*** Begin section ***
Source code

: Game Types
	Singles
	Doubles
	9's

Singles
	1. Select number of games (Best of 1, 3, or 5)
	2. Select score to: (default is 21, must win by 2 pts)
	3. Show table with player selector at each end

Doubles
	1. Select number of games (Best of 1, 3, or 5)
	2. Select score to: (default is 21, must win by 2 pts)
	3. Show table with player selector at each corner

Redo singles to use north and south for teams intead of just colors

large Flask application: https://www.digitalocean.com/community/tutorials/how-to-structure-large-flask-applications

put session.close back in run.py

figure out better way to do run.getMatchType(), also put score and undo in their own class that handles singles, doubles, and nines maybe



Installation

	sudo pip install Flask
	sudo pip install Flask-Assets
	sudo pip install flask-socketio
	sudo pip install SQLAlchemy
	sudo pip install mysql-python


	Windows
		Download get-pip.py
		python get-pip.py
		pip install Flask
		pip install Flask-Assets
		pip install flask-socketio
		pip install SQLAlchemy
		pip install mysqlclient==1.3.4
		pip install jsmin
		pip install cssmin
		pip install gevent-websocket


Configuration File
*** End section ***
» **WORK TO COMPLETE**: When a line in the data above contains the string "with", copy that line.

» **WRITTEN RESPONSE**:
	3. Show table with player selector at each end
	3. Show table with player selector at each corner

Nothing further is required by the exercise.